Anyone who is not blind, deaf, and has had a pulse over the past 3 months already KNOWS how Bruce/Caitlyn looks and sounds. For goodness sakes, it’s been on TV – all OVER TV, not just the Diane Sawyer interview, Vanity Fair, People, and all over the newsstands and checkout lanes. Then there was the ESPY Awards and the long aftermath, which still is going on. _Who could miss it_?

I don't care what you think, QS, but no, I’m not that curious anymore; I’m not lying and I doubt any other posters who say they didn’t bother to watch are liars. Some people are SICK of it. 






“lol”? Really?


----------



## QuickSilver (Jul 27, 2015)

applecruncher said:


> Anyone who is not blind, deaf, and has had a pulse over the past 3 months already KNOWS how Bruce/Caitlyn looks and sounds. For goodness sakes, it’s been on TV – all OVER TV, not just the Diane Sawyer interview, Vanity Fair, People, and all over the newsstands and checkout lanes. Then there was the ESPY Awards and the long aftermath, which still is going on. _Who could miss it_?
> 
> I don't care what you think, QS, but no, I’m not that curious anymore; I’m not lying and I doubt any other posters who say they didn’t bother to watch are liars. Some people are SICK of it.
> 
> ...



And I don't care that you don't care...  what I think..  :tongue:


----------



## Warrigal (Jul 27, 2015)

A pox on America for inventing reality shows in the first place. One was fine, two were OK but then they began to breed and now they are out of control.
You created a Frankenstein monster and unleashed it on the world.


----------



## AZ Jim (Jul 27, 2015)

Dame Warrigal said:


> A pox on America for inventing reality shows in the first place.
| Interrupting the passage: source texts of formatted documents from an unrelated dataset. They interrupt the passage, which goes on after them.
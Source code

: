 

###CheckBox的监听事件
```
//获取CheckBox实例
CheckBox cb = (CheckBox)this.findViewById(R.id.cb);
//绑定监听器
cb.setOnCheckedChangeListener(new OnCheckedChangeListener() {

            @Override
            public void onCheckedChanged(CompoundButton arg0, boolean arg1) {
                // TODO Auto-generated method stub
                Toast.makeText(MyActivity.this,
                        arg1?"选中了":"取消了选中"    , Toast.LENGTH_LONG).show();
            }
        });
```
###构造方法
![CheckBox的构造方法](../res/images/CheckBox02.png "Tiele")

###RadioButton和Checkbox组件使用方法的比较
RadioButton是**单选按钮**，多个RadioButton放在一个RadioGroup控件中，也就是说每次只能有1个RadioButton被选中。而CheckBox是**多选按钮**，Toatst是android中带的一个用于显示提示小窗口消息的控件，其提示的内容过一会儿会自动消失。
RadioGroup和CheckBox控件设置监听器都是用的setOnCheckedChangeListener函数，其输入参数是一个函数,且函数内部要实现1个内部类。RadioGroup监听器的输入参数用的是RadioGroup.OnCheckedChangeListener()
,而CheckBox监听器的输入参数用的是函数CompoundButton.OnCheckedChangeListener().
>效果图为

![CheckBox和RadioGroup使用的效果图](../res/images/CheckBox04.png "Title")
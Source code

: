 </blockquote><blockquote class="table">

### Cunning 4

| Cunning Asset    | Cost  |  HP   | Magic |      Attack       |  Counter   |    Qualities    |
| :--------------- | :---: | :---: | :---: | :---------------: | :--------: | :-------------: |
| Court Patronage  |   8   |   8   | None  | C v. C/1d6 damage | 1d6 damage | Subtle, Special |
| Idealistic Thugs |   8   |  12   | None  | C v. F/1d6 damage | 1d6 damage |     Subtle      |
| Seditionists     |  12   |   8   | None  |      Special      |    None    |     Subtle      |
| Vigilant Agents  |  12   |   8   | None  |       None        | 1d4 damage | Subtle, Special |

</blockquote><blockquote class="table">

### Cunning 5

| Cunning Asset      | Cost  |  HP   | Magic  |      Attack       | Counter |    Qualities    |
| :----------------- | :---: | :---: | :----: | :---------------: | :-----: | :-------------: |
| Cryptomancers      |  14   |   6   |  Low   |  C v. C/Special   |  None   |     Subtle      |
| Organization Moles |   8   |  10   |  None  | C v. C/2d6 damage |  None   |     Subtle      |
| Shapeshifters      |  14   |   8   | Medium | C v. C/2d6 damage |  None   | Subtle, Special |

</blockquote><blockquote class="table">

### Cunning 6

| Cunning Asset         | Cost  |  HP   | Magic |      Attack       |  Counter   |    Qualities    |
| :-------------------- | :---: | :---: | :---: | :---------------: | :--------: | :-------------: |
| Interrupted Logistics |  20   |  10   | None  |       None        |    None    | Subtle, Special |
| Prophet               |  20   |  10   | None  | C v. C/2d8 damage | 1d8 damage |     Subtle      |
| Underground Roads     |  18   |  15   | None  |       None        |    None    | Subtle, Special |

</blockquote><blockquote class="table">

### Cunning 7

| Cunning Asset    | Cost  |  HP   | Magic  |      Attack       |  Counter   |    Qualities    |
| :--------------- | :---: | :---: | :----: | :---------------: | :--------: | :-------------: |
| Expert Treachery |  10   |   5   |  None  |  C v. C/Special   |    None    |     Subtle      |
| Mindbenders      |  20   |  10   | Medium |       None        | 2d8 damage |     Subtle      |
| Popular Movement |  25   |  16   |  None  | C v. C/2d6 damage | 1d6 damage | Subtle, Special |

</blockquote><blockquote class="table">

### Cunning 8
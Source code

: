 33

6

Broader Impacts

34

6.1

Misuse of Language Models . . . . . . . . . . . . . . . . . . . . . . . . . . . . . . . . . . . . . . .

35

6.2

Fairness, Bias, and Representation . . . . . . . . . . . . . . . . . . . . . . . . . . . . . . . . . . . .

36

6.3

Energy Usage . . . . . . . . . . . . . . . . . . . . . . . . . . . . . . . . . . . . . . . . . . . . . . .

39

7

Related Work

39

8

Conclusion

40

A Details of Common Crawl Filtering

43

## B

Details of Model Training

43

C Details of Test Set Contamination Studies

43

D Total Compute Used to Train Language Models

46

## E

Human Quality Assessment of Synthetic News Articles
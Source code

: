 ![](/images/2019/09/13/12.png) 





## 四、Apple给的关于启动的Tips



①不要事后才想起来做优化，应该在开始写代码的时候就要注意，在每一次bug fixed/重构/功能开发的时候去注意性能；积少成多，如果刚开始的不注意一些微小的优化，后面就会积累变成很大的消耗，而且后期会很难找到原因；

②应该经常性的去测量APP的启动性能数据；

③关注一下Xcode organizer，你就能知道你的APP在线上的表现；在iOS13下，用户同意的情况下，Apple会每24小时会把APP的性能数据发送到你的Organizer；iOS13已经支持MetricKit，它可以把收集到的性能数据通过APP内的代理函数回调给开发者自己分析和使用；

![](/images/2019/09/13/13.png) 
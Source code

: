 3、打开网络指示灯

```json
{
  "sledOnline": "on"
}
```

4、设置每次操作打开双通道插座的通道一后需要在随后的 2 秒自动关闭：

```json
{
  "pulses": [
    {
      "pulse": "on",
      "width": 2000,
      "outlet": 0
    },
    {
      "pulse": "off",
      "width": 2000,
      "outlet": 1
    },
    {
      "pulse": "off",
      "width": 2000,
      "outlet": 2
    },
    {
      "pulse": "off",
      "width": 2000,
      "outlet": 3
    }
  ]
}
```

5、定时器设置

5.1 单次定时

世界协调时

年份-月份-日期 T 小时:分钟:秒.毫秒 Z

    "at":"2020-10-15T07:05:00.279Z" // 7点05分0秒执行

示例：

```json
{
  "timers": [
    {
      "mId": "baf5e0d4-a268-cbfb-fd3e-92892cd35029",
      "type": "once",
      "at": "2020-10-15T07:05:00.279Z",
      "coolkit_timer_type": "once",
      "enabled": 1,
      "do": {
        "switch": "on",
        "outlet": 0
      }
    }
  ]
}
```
One was fine, two were OK but then they began to breed and now they are out of control.
> You created a Frankenstein monster and unleashed it on the world.



BUT you watched it.


----------



## Warrigal (Jul 27, 2015)

Eh? No I didn't. It's not on OZ TV but I seldom watch reality TV. I did watch a couple of series of Survivor (?) when it was filmed over here and a couple of series of Big Brother (OZ version). It was interesting to follow the characters and see how they reacted but over all I prefer my dramas scripted.

I will be watching the new SBS program _Go Back to Where You Came From _which is more documentary than reality TV

http://www.sbs.com.au/programs/go-back-to-where-you-came-from


----------



## applecruncher (Jul 27, 2015)

_An American Family _about the Louds is considered to be the first reality show (aired in 1973 on PBS – yes, PBS). A year later the BBC aired a copycat series _The Family _about the Wilkins, in England. Unleashing a monster? Well, I suppose one could look at it that way, but I don’t recall BBC being forced to copy America’s horrible idea or Brits being forced to watch it.


----------



## Davey Jones (Jul 29, 2015)

*AWWWWW...Thats A Shame.*

According to live-plus-same day Nielsen ratings, the premier of Jenner’s solo reality show only brought an audience of *2.73 million*.
Many anticipated “I am Cait” would be the biggest hit on TV this year, but the season premier only brought in slightly higher numbers than an average “Keeping Up With The Kardashian” episode.The ratings were not the only things that were down. A number of critics found the show to be “staged,” some even calling it “boring.”

http://www.ijreview.com/2015/07/379...m_term=conservativedaily&utm_campaign=Culture


----------